The town is well catered for junior schools and youth groups, so many young children can walk to school and their activities.
Stony in Bloom takes composting very seriously
Stony in Bloom volunteers have created so much material for composting that they decided they needed a bigger container to compost more effectively. Mary Sarre noticed some pallets outside a neighbour’s house, and the neighbour proved very willing to give them to Stony in Bloom to recycle as a series of compost receptacles. Stony in Bloom takes great care to teach the children in their gardening sessions of the vital importance of composting for sustainability. Here Mike Cooper and Mary Sarre are discussing the compost container that Mike has agreed to make out of the donated pallets.
Open Spaces for Recreation
Attractive spaces for play and relaxation can be found in Horsefair Green and the Recreational Park off Wolverton Road. The Friends of the Mill Field were responsible for gaining funds for the children’s play area on the Mill Field, and the Young Partnership voluntary group is working with Stony Stratford Town Council and the Primary School to gain funds to renovate another play area in Ousebank Way. There are two large allotment and leisure garden areas which are fully subscribed.
A Modern Town steeped in History
Stony Stratford has a long, well documented history, which is ever present in the centre of the Town. Stony Stratford was an important overnight stopping place as it is situated on Watling Street, the old Roman road from Dover to the North West, which was the route of the stage coaches in the 18th and 19th centuries and for motor cars right up until the time of the building of the M1. Many of the buildings of those horse-drawn times remain actively used for thriving modern day pursuits, shops and businesses in the High Street and the area around the Market Square. Stony in Bloom liaises closely with the Heritage Group, which is committed to preserving the history and heritage of the town and plays an active role in overseeing how sympathetically old and new developments can be blended.
The Community taking responsibility for the Environment
Since the beginning of 2008 the Stony in Bloom group has been actively involved in encouraging weeding and tidying of garden areas, litter-picking, and concern with general maintenance and cleanliness by galvanizing enthusiastic volunteers. Certainly the vigilance has paid off because there is a noticeable decline in the amount of litter that is thrown on the streets and into flower troughs. Through Stony in Bloom’s front garden and flower container competitions, held in the summer months, residents have been encouraged to take pride in the areas in front of their houses.

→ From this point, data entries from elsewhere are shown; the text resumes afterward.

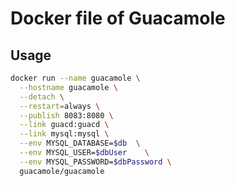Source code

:# Docker file of Guacamole

## Usage

```bash
docker run --name guacamole \
  --hostname guacamole \
  --detach \
  --restart=always \
  --publish 8083:8080 \
  --link guacd:guacd \
  --link mysql:mysql \
  --env MYSQL_DATABASE=$db  \
  --env MYSQL_USER=$dbUser    \
  --env MYSQL_PASSWORD=$dbPassword \
  guacamole/guacamole
```
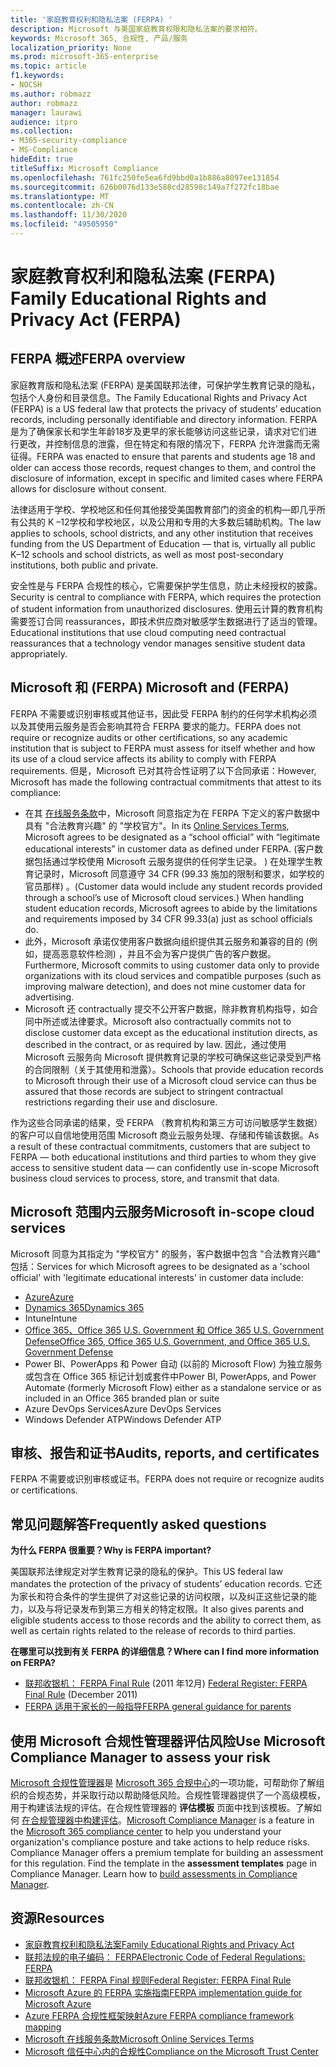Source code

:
 ```yaml
---
title: '家庭教育权利和隐私法案 (FERPA) '
description: Microsoft 与美国家庭教育权限和隐私法案的要求相符。
keywords: Microsoft 365, 合规性, 产品/服务
localization_priority: None
ms.prod: microsoft-365-enterprise
ms.topic: article
f1.keywords:
- NOCSH
ms.author: robmazz
author: robmazz
manager: laurawi
audience: itpro
ms.collection:
- M365-security-compliance
- MS-Compliance
hideEdit: true
titleSuffix: Microsoft Compliance
ms.openlocfilehash: 761fc250fe5ea6fd9bbd0a1b886a8097ee131854
ms.sourcegitcommit: 626b0076d133e588cd28598c149a7f272fc18bae
ms.translationtype: MT
ms.contentlocale: zh-CN
ms.lasthandoff: 11/30/2020
ms.locfileid: "49505950"
---
```

# <a name="family-educational-rights-and-privacy-act-ferpa"></a><span data-ttu-id="fbb95-104">家庭教育权利和隐私法案 (FERPA) </span><span class="sxs-lookup"><span data-stu-id="fbb95-104">Family Educational Rights and Privacy Act (FERPA)</span></span>

## <a name="ferpa-overview"></a><span data-ttu-id="fbb95-105">FERPA 概述</span><span class="sxs-lookup"><span data-stu-id="fbb95-105">FERPA overview</span></span>

<span data-ttu-id="fbb95-106">家庭教育版和隐私法案 (FERPA) 是美国联邦法律，可保护学生教育记录的隐私，包括个人身份和目录信息。</span><span class="sxs-lookup"><span data-stu-id="fbb95-106">The Family Educational Rights and Privacy Act (FERPA) is a US federal law that protects the privacy of students’ education records, including personally identifiable and directory information.</span></span> <span data-ttu-id="fbb95-107">FERPA 是为了确保家长和学生年龄18岁及更早的家长能够访问这些记录，请求对它们进行更改，并控制信息的泄露，但在特定和有限的情况下，FERPA 允许泄露而无需征得。</span><span class="sxs-lookup"><span data-stu-id="fbb95-107">FERPA was enacted to ensure that parents and students age 18 and older can access those records, request changes to them, and control the disclosure of information, except in specific and limited cases where FERPA allows for disclosure without consent.</span></span>

<span data-ttu-id="fbb95-108">法律适用于学校、学校地区和任何其他接受美国教育部门的资金的机构—即几乎所有公共的 K –12学校和学校地区，以及公用和专用的大多数后辅助机构。</span><span class="sxs-lookup"><span data-stu-id="fbb95-108">The law applies to schools, school districts, and any other institution that receives funding from the US Department of Education — that is, virtually all public K–12 schools and school districts, as well as most post-secondary institutions, both public and private.</span></span>

<span data-ttu-id="fbb95-109">安全性是与 FERPA 合规性的核心，它需要保护学生信息，防止未经授权的披露。</span><span class="sxs-lookup"><span data-stu-id="fbb95-109">Security is central to compliance with FERPA, which requires the protection of student information from unauthorized disclosures.</span></span> <span data-ttu-id="fbb95-110">使用云计算的教育机构需要签订合同 reassurances，即技术供应商对敏感学生数据进行了适当的管理。</span><span class="sxs-lookup"><span data-stu-id="fbb95-110">Educational institutions that use cloud computing need contractual reassurances that a technology vendor manages sensitive student data appropriately.</span></span>

## <a name="microsoft-and-ferpa"></a><span data-ttu-id="fbb95-111">Microsoft 和 (FERPA) </span><span class="sxs-lookup"><span data-stu-id="fbb95-111">Microsoft and (FERPA)</span></span>

<span data-ttu-id="fbb95-112">FERPA 不需要或识别审核或其他证书，因此受 FERPA 制约的任何学术机构必须以及其使用云服务是否会影响其符合 FERPA 要求的能力。</span><span class="sxs-lookup"><span data-stu-id="fbb95-112">FERPA does not require or recognize audits or other certifications, so any academic institution that is subject to FERPA must assess for itself whether and how its use of a cloud service affects its ability to comply with FERPA requirements.</span></span> <span data-ttu-id="fbb95-113">但是，Microsoft 已对其符合性证明了以下合同承诺：</span><span class="sxs-lookup"><span data-stu-id="fbb95-113">However, Microsoft has made the following contractual commitments that attest to its compliance:</span></span>

- <span data-ttu-id="fbb95-114">在其 [在线服务条款](https://aka.ms/Online-Services-Terms)中，Microsoft 同意指定为在 FERPA 下定义的客户数据中具有 "合法教育兴趣" 的 "学校官方"。</span><span class="sxs-lookup"><span data-stu-id="fbb95-114">In its [Online Services Terms](https://aka.ms/Online-Services-Terms), Microsoft agrees to be designated as a “school official” with “legitimate educational interests” in customer data as defined under FERPA.</span></span> <span data-ttu-id="fbb95-115"> (客户数据包括通过学校使用 Microsoft 云服务提供的任何学生记录。 ) 在处理学生教育记录时，Microsoft 同意遵守 34 CFR (99.33 施加的限制和要求，如学校的官员那样) 。</span><span class="sxs-lookup"><span data-stu-id="fbb95-115">(Customer data would include any student records provided through a school’s use of Microsoft cloud services.) When handling student education records, Microsoft agrees to abide by the limitations and requirements imposed by 34 CFR 99.33(a) just as school officials do.</span></span>
- <span data-ttu-id="fbb95-116">此外，Microsoft 承诺仅使用客户数据向组织提供其云服务和兼容的目的 (例如，提高恶意软件检测) ，并且不会为客户提供广告的客户数据。</span><span class="sxs-lookup"><span data-stu-id="fbb95-116">Furthermore, Microsoft commits to using customer data only to provide organizations with its cloud services and compatible purposes (such as improving malware detection), and does not mine customer data for advertising.</span></span>
- <span data-ttu-id="fbb95-117">Microsoft 还 contractually 提交不公开客户数据，除非教育机构指导，如合同中所述或法律要求。</span><span class="sxs-lookup"><span data-stu-id="fbb95-117">Microsoft also contractually commits not to disclose customer data except as the educational institution directs, as described in the contract, or as required by law.</span></span> <span data-ttu-id="fbb95-118">因此，通过使用 Microsoft 云服务向 Microsoft 提供教育记录的学校可确保这些记录受到严格的合同限制（关于其使用和泄露）。</span><span class="sxs-lookup"><span data-stu-id="fbb95-118">Schools that provide education records to Microsoft through their use of a Microsoft cloud service can thus be assured that those records are subject to stringent contractual restrictions regarding their use and disclosure.</span></span>

<span data-ttu-id="fbb95-119">作为这些合同承诺的结果，受 FERPA （教育机构和第三方可访问敏感学生数据）的客户可以自信地使用范围 Microsoft 商业云服务处理、存储和传输该数据。</span><span class="sxs-lookup"><span data-stu-id="fbb95-119">As a result of these contractual commitments, customers that are subject to FERPA — both educational institutions and third parties to whom they give access to sensitive student data — can confidently use in-scope Microsoft business cloud services to process, store, and transmit that data.</span></span>

## <a name="microsoft-in-scope-cloud-services"></a><span data-ttu-id="fbb95-120">Microsoft 范围内云服务</span><span class="sxs-lookup"><span data-stu-id="fbb95-120">Microsoft in-scope cloud services</span></span>

<span data-ttu-id="fbb95-121">Microsoft 同意为其指定为 "学校官方" 的服务，客户数据中包含 "合法教育兴趣" 包括：</span><span class="sxs-lookup"><span data-stu-id="fbb95-121">Services for which Microsoft agrees to be designated as a 'school official' with 'legitimate educational interests' in customer data include:</span></span>

- [<span data-ttu-id="fbb95-122">Azure</span><span class="sxs-lookup"><span data-stu-id="fbb95-122">Azure</span></span>](https://aka.ms/AzureCompliance)
- [<span data-ttu-id="fbb95-123">Dynamics 365</span><span class="sxs-lookup"><span data-stu-id="fbb95-123">Dynamics 365</span></span>](https://aka.ms/d365-compliance-list)
- <span data-ttu-id="fbb95-124">Intune</span><span class="sxs-lookup"><span data-stu-id="fbb95-124">Intune</span></span>
- [<span data-ttu-id="fbb95-125">Office 365、Office 365 U.S. Government 和 Office 365 U.S. Government Defense</span><span class="sxs-lookup"><span data-stu-id="fbb95-125">Office 365, Office 365 U.S. Government, and Office 365 U.S. Government Defense</span></span>](https://go.microsoft.com/fwlink/p/?LinkID=2077751)
- <span data-ttu-id="fbb95-126">Power BI、PowerApps 和 Power 自动 (以前的 Microsoft Flow) 为独立服务或包含在 Office 365 标记计划或套件中</span><span class="sxs-lookup"><span data-stu-id="fbb95-126">Power BI, PowerApps, and Power Automate (formerly Microsoft Flow) either as a standalone service or as included in an Office 365 branded plan or suite</span></span>
- <span data-ttu-id="fbb95-127">Azure DevOps Services</span><span class="sxs-lookup"><span data-stu-id="fbb95-127">Azure DevOps Services</span></span>
- <span data-ttu-id="fbb95-128">Windows Defender ATP</span><span class="sxs-lookup"><span data-stu-id="fbb95-128">Windows Defender ATP</span></span>

## <a name="audits-reports-and-certificates"></a><span data-ttu-id="fbb95-129">审核、报告和证书</span><span class="sxs-lookup"><span data-stu-id="fbb95-129">Audits, reports, and certificates</span></span>

<span data-ttu-id="fbb95-130">FERPA 不需要或识别审核或证书。</span><span class="sxs-lookup"><span data-stu-id="fbb95-130">FERPA does not require or recognize audits or certifications.</span></span>

## <a name="frequently-asked-questions"></a><span data-ttu-id="fbb95-131">常见问题解答</span><span class="sxs-lookup"><span data-stu-id="fbb95-131">Frequently asked questions</span></span>

<span data-ttu-id="fbb95-132">**为什么 FERPA 很重要？**</span><span class="sxs-lookup"><span data-stu-id="fbb95-132">**Why is FERPA important?**</span></span>

<span data-ttu-id="fbb95-133">美国联邦法律规定对学生教育记录的隐私的保护。</span><span class="sxs-lookup"><span data-stu-id="fbb95-133">This US federal law mandates the protection of the privacy of students’ education records.</span></span> <span data-ttu-id="fbb95-134">它还为家长和符合条件的学生提供了对这些记录的访问权限，以及纠正这些记录的能力，以及与将记录发布到第三方相关的特定权限。</span><span class="sxs-lookup"><span data-stu-id="fbb95-134">It also gives parents and eligible students access to those records and the ability to correct them, as well as certain rights related to the release of records to third parties.</span></span>

<span data-ttu-id="fbb95-135">**在哪里可以找到有关 FERPA 的详细信息？**</span><span class="sxs-lookup"><span data-stu-id="fbb95-135">**Where can I find more information on FERPA?**</span></span>

- <span data-ttu-id="fbb95-136">[联邦收银机： FERPA Final Rule](https://aka.ms/ferpa-reg) (2011 年12月) </span><span class="sxs-lookup"><span data-stu-id="fbb95-136">[Federal Register: FERPA Final Rule](https://aka.ms/ferpa-reg) (December 2011)</span></span>
- [<span data-ttu-id="fbb95-137">FERPA 适用于家长的一般指导</span><span class="sxs-lookup"><span data-stu-id="fbb95-137">FERPA general guidance for parents</span></span>](https://www2.ed.gov/policy/gen/guid/fpco/ferpa/parents.html)

## <a name="use-microsoft-compliance-manager-to-assess-your-risk"></a><span data-ttu-id="fbb95-138">使用 Microsoft 合规性管理器评估风险</span><span class="sxs-lookup"><span data-stu-id="fbb95-138">Use Microsoft Compliance Manager to assess your risk</span></span>

<span data-ttu-id="fbb95-p107">[Microsoft 合规性管理器](https://docs.microsoft.com/microsoft-365/compliance/compliance-manager)是 [Microsoft 365 合规中心](https://docs.microsoft.com/microsoft-365/compliance/microsoft-365-compliance-center)的一项功能，可帮助你了解组织的合规态势，并采取行动以帮助降低风险。合规性管理器提供了一个高级模板，用于构建该法规的评估。在合规性管理器的 **评估模板** 页面中找到该模板。了解如何 [在合规管理器中构建评估](https://docs.microsoft.com/microsoft-365/compliance/compliance-manager-assessments)。</span><span class="sxs-lookup"><span data-stu-id="fbb95-p107">[Microsoft Compliance Manager](https://docs.microsoft.com/microsoft-365/compliance/compliance-manager) is a feature in the [Microsoft 365 compliance center](https://docs.microsoft.com/microsoft-365/compliance/microsoft-365-compliance-center) to help you understand your organization's compliance posture and take actions to help reduce risks. Compliance Manager offers a premium template for building an assessment for this regulation. Find the template in the **assessment templates** page in Compliance Manager. Learn how to [build assessments in Compliance Manager](https://docs.microsoft.com/microsoft-365/compliance/compliance-manager-assessments).</span></span>

## <a name="resources"></a><span data-ttu-id="fbb95-143">资源</span><span class="sxs-lookup"><span data-stu-id="fbb95-143">Resources</span></span>

- [<span data-ttu-id="fbb95-144">家庭教育权利和隐私法案</span><span class="sxs-lookup"><span data-stu-id="fbb95-144">Family Educational Rights and Privacy Act</span></span>](https://www.ed.gov/policy/gen/guid/fpco/ferpa/index.html)
- [<span data-ttu-id="fbb95-145">联邦法规的电子编码： FERPA</span><span class="sxs-lookup"><span data-stu-id="fbb95-145">Electronic Code of Federal Regulations: FERPA</span></span>](https://aka.ms/FERPA-GPO)
- [<span data-ttu-id="fbb95-146">联邦收银机： FERPA Final 规则</span><span class="sxs-lookup"><span data-stu-id="fbb95-146">Federal Register: FERPA Final Rule</span></span>](https://aka.ms/ferpa-reg)
- [<span data-ttu-id="fbb95-147">Microsoft Azure 的 FERPA 实施指南</span><span class="sxs-lookup"><span data-stu-id="fbb95-147">FERPA implementation guide for Microsoft Azure</span></span>](https://aka.ms/azureferpa)
- [<span data-ttu-id="fbb95-148">Azure FERPA 合规性框架映射</span><span class="sxs-lookup"><span data-stu-id="fbb95-148">Azure FERPA compliance framework mapping</span></span>](https://aka.ms/AzureFERPAMapping)
- [<span data-ttu-id="fbb95-149">Microsoft 在线服务条款</span><span class="sxs-lookup"><span data-stu-id="fbb95-149">Microsoft Online Services Terms</span></span>](https://aka.ms/Online-Services-Terms)
- [<span data-ttu-id="fbb95-150">Microsoft 信任中心内的合规性</span><span class="sxs-lookup"><span data-stu-id="fbb95-150">Compliance on the Microsoft Trust Center</span></span>](https://www.microsoft.com/trust-center/compliance/compliance-overview)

Stony Stratford residents taking pride in leaving Horsefair Green spotless after Folk on the Green 2011
One of the great traditions of Stony Stratford residents is that after the popular ‘Folk on the Green’ festival each year volunteers sweep up and make sure that every speck of rubbish is cleared from Horsefair Green, so the grass looks spick and span for the next morning.
A pleasant environment undoubtedly lifts the spirits of a community. Complimentary comments received from so many residents have been heartening. The support received by the Stony in Bloom group, both financial and through voluntary work, is testament to the appreciation of those living and/or working in a convivial and congenial environment. ‘Stony Stratford is a great place to live,’ they say.